Reputation: 1
How to remove specific and special characters in multiple defined columns in r dataframe?
I have a dataset which needs some serious cleaning, similar to the example data below. My end goal is to have a dataframe in which the column types match the column name (e.g., date = date, times = time, numeric1 = numeric, char = character) and in which all of the special characters or values which would otherwise prevent conversion into the correct type are removed. The real dataset contains over 60 columns, about half of which need removal of multiple characters, so I would like to find a way to select the appropriate columns to make multiple modifications with as little code repetition as possible.
Please see example data inputs and desired outputs below. As requested, this image shows the desired output dataframe appearance.
Any help would be appreciated.
#Example Data Input from nested list
my_nested_list <- list(date=c('8/16/2010', '8/17/2010', '8/18/201', '8/19/2010', '8/20/2010'),
times=c('8:45', '14:20', '13:00', '15:20', '9:05'),
numeric1=c('>3.0','> 3.0','1.2m','.8','?1.8'),
character1=c('Epi', '', 'Hypo', 'Epi', ''),
character2=c('GC1238', '', 'GC1239', '', 'GC1240'),
numeric2=c('N/A', '-', '8.9', '', '2.2'),
numeric3=c('R', '12.4', '4.1', '', '11.58'))
#Convert nested list to the dataframe by columns
df <- as.data.frame(do.call(cbind, my_nested_list))
df
sapply(df, class) #displays all column types as characters
I know you can use either str_replace_all() or gsub() to replace the special characters in one column or all columns, but I would like to do so in specified columns (e.g., df$numeric1, df$numeric2, df$numeric3 OR df[3], df[5:6]). As in the example data, I also have non-special characters which need to be removed only from the numeric columns (e.g., "R", ">", "> ", "m", "-", "N/A")
This is how I have been replacing the special characters and each individual character, one column at a time, but I am open to ideas. I have also tried doing multiple columns, but it isn't working.
#One column at a time
##Using str_replace_all() in one specified column
df$numeric1 <- str_replace_all(df$numeric1, "\[\[:punct:\]\]", " ")

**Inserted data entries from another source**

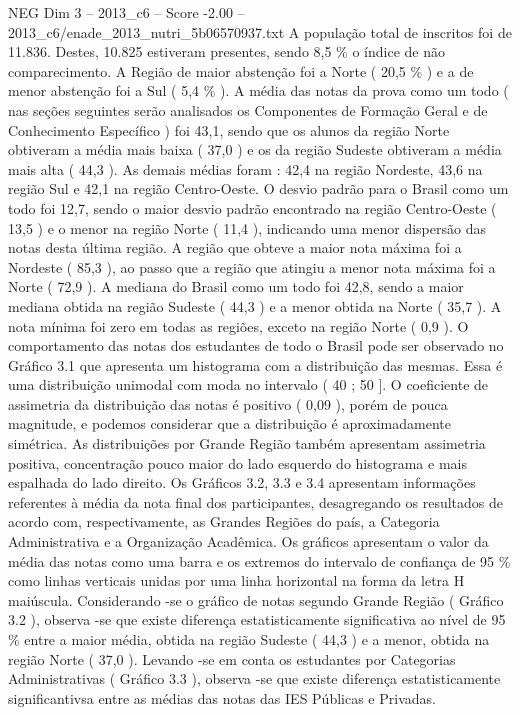 \begin{textsample}{NEG Dim 3 – 2013\_c6 – Score -2.00 – 2013\_c6/enade\_2013\_nutri\_5b06570937.txt}
A população total de inscritos foi de 11.836.
Destes, 10.825 estiveram presentes, sendo 8,5 \% o índice de não comparecimento.
A Região de maior abstenção foi a Norte ( 20,5 \% ) e a de menor abstenção foi a Sul ( 5,4 \% ).
A média das notas da prova como um todo ( nas seções seguintes serão analisados os Componentes de Formação Geral e de Conhecimento Específico ) foi 43,1, sendo que os alunos da região Norte obtiveram a média mais baixa ( 37,0 ) e os da região Sudeste obtiveram a média mais alta ( 44,3 ).
As demais médias foram : 42,4 na região Nordeste, 43,6 na região Sul e 42,1 na região Centro-Oeste.
O desvio padrão para o Brasil como um todo foi 12,7, sendo o maior desvio padrão encontrado na região Centro-Oeste ( 13,5 ) e o menor na região Norte ( 11,4 ), indicando uma menor dispersão das notas desta última região.
A região que obteve a maior nota máxima foi a Nordeste ( 85,3 ), ao passo que a região que atingiu a menor nota máxima foi a Norte ( 72,9 ).
A mediana do Brasil como um todo foi 42,8, sendo a maior mediana obtida na região Sudeste ( 44,3 ) e a menor obtida na Norte ( 35,7 ).
A nota mínima foi zero em todas as regiões, exceto na região Norte ( 0,9 ).
O comportamento das notas dos estudantes de todo o Brasil pode ser observado no Gráfico 3.1 que apresenta um histograma com a distribuição das mesmas.
Essa é uma distribuição unimodal com moda no intervalo ( 40 ; 50 ].
O coeficiente de assimetria da distribuição das notas é positivo ( 0,09 ), porém de pouca magnitude, e podemos considerar que a distribuição é aproximadamente simétrica.
As distribuições por Grande Região também apresentam assimetria positiva, concentração pouco maior do lado esquerdo do histograma e mais espalhada do lado direito.
Os Gráficos 3.2, 3.3 e 3.4 apresentam informações referentes à média da nota final dos participantes, desagregando os resultados de acordo com, respectivamente, as Grandes Regiões do país, a Categoria Administrativa e a Organização Acadêmica.
Os gráficos apresentam o valor da média das notas como uma barra e os extremos do intervalo de confiança de 95 \% como linhas verticais unidas por uma linha horizontal na forma da letra H maiúscula.
Considerando -se o gráfico de notas segundo Grande Região ( Gráfico 3.2 ), observa -se que existe diferença estatisticamente significativa ao nível de 95 \% entre a maior média, obtida na região Sudeste ( 44,3 ) e a menor, obtida na região Norte ( 37,0 ).
Levando -se em conta os estudantes por Categorias Administrativas ( Gráfico 3.3 ), observa -se que existe diferença estatisticamente significantivsa entre as médias das notas das IES Públicas e Privadas.

\end{textsample}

df$numeric1 <- str_replace_all(df$numeric1, ""R", " ")
##Using base gsub() in one specified column
gsub("\[\[:punct:\]\]", " ", df$numeric1)
gsub("R", " ", df$numeric1)
#One character in multiple columns with resulting error: "Error in `[.default`(df, cols_nan) : invalid subscript type 'list'"
cols_nan <- c(df[5:6])
df[cols_nan] <- gsub('[^[:alnum:] ]','',df[cols_nan])

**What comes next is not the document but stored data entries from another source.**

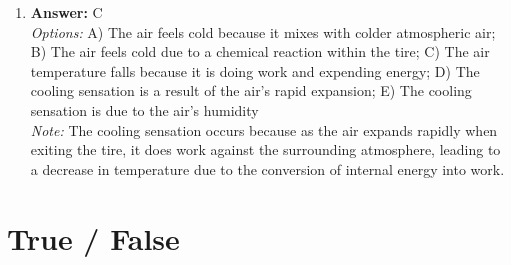 \documentclass[12pt]{article}
\begin{document}
\begin{enumerate}[label=\arabic*.]
\item \textbf{Answer:} C
\\ \textit{Options:} A) The air feels cold because it mixes with colder atmospheric air; B) The air feels cold due to a chemical reaction within the tire; C) The air temperature falls because it is doing work and expending energy; D) The cooling sensation is a result of the air's rapid expansion; E) The cooling sensation is due to the air's humidity
\\ \textit{Note:} The cooling sensation occurs because as the air expands rapidly when exiting the tire, it does work against the surrounding atmosphere, leading to a decrease in temperature due to the conversion of internal energy into work.
\end{enumerate}

\section*{True / False}
\end{document}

I have tried a few ways to change the date and time column types (per previous stackoverflow posts). While they are changing the column type, they are returning no values in the column.
#dates
df$date <- lubridate::mdy(df$date)
df$date <- as.Date(df$date, format= %Y-%m-%d")
df$date <- lubridate::mdy(df$date)
#time
df[['times']] <- strptime(df[['times']], format = "%H:%M:%S")

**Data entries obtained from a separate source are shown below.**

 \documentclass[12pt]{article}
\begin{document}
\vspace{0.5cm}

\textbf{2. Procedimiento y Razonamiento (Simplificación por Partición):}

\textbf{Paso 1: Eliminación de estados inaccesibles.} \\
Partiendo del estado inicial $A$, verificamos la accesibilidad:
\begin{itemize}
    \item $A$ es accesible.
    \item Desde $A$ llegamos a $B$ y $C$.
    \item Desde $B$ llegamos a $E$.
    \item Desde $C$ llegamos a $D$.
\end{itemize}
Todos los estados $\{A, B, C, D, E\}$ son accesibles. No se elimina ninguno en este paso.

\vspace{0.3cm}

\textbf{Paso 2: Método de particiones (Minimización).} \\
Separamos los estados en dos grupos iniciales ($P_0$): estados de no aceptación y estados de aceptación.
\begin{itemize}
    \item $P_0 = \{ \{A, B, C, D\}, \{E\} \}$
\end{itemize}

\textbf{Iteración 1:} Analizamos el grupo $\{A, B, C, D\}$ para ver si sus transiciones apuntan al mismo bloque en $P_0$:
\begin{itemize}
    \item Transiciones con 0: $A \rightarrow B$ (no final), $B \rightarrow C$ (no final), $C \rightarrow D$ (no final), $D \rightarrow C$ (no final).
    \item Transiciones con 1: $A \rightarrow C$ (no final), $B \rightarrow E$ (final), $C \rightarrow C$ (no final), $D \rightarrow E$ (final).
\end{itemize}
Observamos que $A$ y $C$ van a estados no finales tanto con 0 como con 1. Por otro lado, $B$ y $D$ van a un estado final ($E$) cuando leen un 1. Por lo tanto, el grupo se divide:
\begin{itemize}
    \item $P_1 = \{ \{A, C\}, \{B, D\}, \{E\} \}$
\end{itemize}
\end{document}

When making the modifications one character and one column at a time, the column types change using the following.
df <-data.frame(df, stringsAsFactors=FALSE)
sapply(df, class) #I would like to display all column types as designated in headers
Upvotes: 0
Views: 255
Reputation: 12538
Seems like you're wanting something like this:
pacman::p_load(tidyverse, hms)
df |> mutate(across(starts_with("num"), parse_number),
across(starts_with("times"), parse_hm),
across(starts_with("date"), ~ as.Date(.x, "%m/%d/%Y")),
across(starts_with("char"), ~ ifelse(.x == "", NA_character_, .x)))
Output:
# A tibble: 6 × 6
date times numeric1 char numeric2 numeric3
<date> <time> <dbl> <chr> <dbl> <dbl>
1 2010-08-16 08:45 3 Epi NA NA
2 2010-08-17 14:20 3 NA NA 12.4
3 0201-08-18 13:00 1.2 Hypo 8.9 4.1
4 2010-08-19 15:20 0.8 Epi NA NA
5 2010-08-20 09:05 1.8 NA 2.2 11.6
6 2010-08-16 08:45 3 NA NA NA
Notes:
across()
for every column type in the dataframe, under the assumption that in the larger dataframe, there's going to be multiple columns for ones which in the sample dataframe have only a single column. Also, if the columns don't have consistent names like in your example, you can use a different way of selecting columns - there's a bunch of ways, too many to list here, but you can either ask for my advice on the real data, or check the documentation.cols_nan <- c(df[5:6])
gets you the actual fifth and sixth columns from the dataframe. Then you try to index the dataframe based on the column, which fails because the column is a list. You probably wanted gsub('[^[:alnum:] ]','',df[5:6])
(but even this produces a janky result)."\[\[:punct:\]\]"
- things need to be escaped twice in regexes in R- i.e. it should be "\\[\\[:punct:\\]\\]"
Upvotes: 0